Redmeat Pty Ltd v Australian Meat Holdings Pty Ltd
[2010] QSC 276
•11 June 2010 (ex tempore)
SUPREME COURT OF QUEENSLAND
CITATION:
Redmeat Pty Ltd v Australian Meat Holdings Pty Ltd and Ors [2010] QSC 276
PARTIES:
REDMEAT PTY LTD
ACN 064838982
(plaintiff)v
SWIFT AUSTRALIA PTY LTD (FORMERLY AUSTRALIA MEAT HOLDINGS PTY LTD
ACN 011062338
(first defendant)and
CONAGRA FOODS INC
(second defendant)and
LEROY LOCHMAN
(third defendant)FILE NO/S:
BS 3937 of 2006
DIVISION:
Trial
PROCEEDING:
Application
ORIGINATING COURT:
Supreme Court of Queensland
DELIVERED ON:
11 June 2010 (ex tempore)
DELIVERED AT:
Brisbane
HEARING DATE:
11 June 2010
JUDGE:
Daubney J
ORDER:
- Proceeding BS 3937 of 2006 is dismissed.
- The plaintiff shall pay the defendant’s costs (including any reserved costs) of and incidental to the proceeding.
- I give leave to Swift Australia Pty Ltd, Conagra Foods Inc and Leroy Lochmann, pursuant to section 5(2) of the Vexatious Proceedings Act 2005, to apply for an order under section 6 of that Act.
CATCHWORDS:
PROCEDURE – SUPREME COURT PROCEDURE – QUEENSLAND – PROCEDURE UNDER RULES OF COURT – JUDGMENTS AND ORDERS – where the defendants have brought applications for the proceeding to be struck out as an abuse of process and on the basis that the pleaded claim is fundamentally defective – where the claim is for contravention of the Trade Practices Act and for damages for negligent misstatement – where there is no plea of detrimental reliance in support of the cause of action – where related proceedings had been dismissed – where the plaintiffs conduct of the proceeding can be classified as oppressive and vexatious – whether the proceeding should be struck out as an abuse of process
Althaus & Anor v Australia Meat Holdings Pty Ltd & Anor [2009] QSC 005, cited
Althaus & Anor v Australia Meat Holdings P/L & Anor [2009] QCA 221, cited
Brisbane South Regional Health Authority v Taylor (1996) 186 CLR 541, citedCOUNSEL:
J Althaus for the plaintiff, with leave
AM Pomerenke for the first defendant
S Doyle, SC for the second and third defendantsSOLICITORS:
The plaintiff was self represented
Allens Arthur Robinson for the first defendant
Clayton Utz for the second and third defendants
HIS HONOUR: There are a number of applications before me
today.

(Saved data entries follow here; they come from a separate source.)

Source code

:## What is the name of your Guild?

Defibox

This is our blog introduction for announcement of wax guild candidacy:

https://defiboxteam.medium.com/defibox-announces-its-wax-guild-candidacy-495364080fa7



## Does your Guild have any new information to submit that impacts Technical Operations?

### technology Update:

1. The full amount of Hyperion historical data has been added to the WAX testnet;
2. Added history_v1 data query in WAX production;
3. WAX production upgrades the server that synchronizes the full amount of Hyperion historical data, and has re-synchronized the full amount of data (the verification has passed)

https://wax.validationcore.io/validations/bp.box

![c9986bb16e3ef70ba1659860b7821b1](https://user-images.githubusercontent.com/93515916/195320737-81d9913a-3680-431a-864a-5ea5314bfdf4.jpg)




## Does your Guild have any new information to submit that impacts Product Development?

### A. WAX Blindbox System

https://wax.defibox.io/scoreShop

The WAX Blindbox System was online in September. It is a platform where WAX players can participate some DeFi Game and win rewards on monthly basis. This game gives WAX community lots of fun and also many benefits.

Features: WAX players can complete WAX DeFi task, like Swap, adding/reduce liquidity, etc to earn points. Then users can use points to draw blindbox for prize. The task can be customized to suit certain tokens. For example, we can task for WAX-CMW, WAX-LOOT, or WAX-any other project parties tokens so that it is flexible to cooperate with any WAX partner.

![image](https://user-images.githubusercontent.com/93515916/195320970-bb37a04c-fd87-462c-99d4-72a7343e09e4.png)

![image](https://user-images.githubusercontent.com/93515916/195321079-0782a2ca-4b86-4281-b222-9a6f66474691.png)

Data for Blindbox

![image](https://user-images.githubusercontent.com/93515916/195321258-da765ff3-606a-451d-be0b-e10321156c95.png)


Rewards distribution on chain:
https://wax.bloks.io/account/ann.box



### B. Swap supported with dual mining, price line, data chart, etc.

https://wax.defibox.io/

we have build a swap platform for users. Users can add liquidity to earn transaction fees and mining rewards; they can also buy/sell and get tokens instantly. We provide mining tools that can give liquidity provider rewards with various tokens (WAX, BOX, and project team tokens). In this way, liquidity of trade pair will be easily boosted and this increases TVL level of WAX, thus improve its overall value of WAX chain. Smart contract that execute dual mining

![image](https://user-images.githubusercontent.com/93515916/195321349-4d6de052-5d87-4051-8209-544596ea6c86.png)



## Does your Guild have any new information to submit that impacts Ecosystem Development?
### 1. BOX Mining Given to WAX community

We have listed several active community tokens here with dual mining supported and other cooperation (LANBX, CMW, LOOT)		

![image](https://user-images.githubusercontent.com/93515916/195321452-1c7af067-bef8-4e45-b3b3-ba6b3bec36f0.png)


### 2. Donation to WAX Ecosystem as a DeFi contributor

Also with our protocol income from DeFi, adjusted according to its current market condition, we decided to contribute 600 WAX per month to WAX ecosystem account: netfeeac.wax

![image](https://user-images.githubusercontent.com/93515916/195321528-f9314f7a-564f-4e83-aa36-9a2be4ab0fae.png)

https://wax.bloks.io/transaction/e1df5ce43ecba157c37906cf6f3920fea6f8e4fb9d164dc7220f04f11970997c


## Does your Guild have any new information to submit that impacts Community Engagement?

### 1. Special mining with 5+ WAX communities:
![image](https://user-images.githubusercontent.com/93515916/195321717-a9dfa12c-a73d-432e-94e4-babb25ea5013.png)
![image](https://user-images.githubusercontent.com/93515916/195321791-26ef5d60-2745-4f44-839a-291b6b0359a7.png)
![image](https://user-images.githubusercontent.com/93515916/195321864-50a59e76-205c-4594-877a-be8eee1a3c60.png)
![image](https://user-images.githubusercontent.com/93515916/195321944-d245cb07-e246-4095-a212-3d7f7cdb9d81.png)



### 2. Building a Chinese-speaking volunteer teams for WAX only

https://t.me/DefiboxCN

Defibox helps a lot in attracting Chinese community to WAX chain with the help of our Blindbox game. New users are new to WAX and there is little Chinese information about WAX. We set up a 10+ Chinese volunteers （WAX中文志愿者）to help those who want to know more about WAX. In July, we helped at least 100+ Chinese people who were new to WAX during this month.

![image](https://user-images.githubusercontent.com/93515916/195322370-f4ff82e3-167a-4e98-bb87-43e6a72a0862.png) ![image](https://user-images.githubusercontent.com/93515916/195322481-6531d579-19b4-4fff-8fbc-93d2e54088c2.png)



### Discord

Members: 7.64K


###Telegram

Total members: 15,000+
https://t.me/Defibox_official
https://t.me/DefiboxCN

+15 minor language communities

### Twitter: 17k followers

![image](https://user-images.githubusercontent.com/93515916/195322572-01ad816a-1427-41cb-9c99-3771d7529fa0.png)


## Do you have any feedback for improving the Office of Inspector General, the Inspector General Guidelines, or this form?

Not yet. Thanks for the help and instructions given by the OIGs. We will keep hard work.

The first with which I'll deal are applications by the
defendants for the proceeding to be struck out.
A first matter to deal with in considering that application is
the complaints by the defendants of the complete inadequacy of
the pleading proposed to be relied on by the plaintiff in the
current proceeding. That pleading (which as drafted assumes
the inclusion of a second plaintiff, but that is a matter with
which I need not presently be concerned) is exhibited to an
affidavit of John Edmond Althaus sworn 3 May 2010 and filed 6
May 2010.
Counsel for the second and third defendants submitted that the
claims sought to be pursued against the second and third
defendants, as would be articulated in that pleading, are
fundamentally defective. The only causes of action sought to
be pursued against the second and third defendants in this
proceeding are claims for contravention of the Trade Practices
Act and for damages for negligent misstatement. It was
submitted that the pleading is fundamentally defective because
it contains no plea of detrimental reliance on the part of the
plaintiff for the purposes of supporting either or both of the
claims made under the Trade Practices Act and for negligent
misstatement. Further, and in any event, there is a claim as
against the third defendant for accessorial liability in
reliance on section 75B of the Trade Practices Act, which is
completely unparticularised.
In the course of argument I invited Mr Althaus, who appeared
today for the plaintiff, to point me to the pleas of
detrimental reliance which supported the claims made under the
Trade Practices Act and in negligent misstatement. He was
unable to do so. There simply are no such pleas contained in
the pleading. Accordingly, those are fundamental defects so
far as those causes of action are concerned. Moreover, the
pleading is completely unparticularised so far as the
accessorial liability claim against the third defendant is
concerned. It fails in any way to advance the elements
required for such a cause of action and in particular fails to
meet the long established requirement of the necessity to plead and demonstrate knowledge of falsity of the alleged
representations and intentional participation in a
contravention of the Trade Practices Act.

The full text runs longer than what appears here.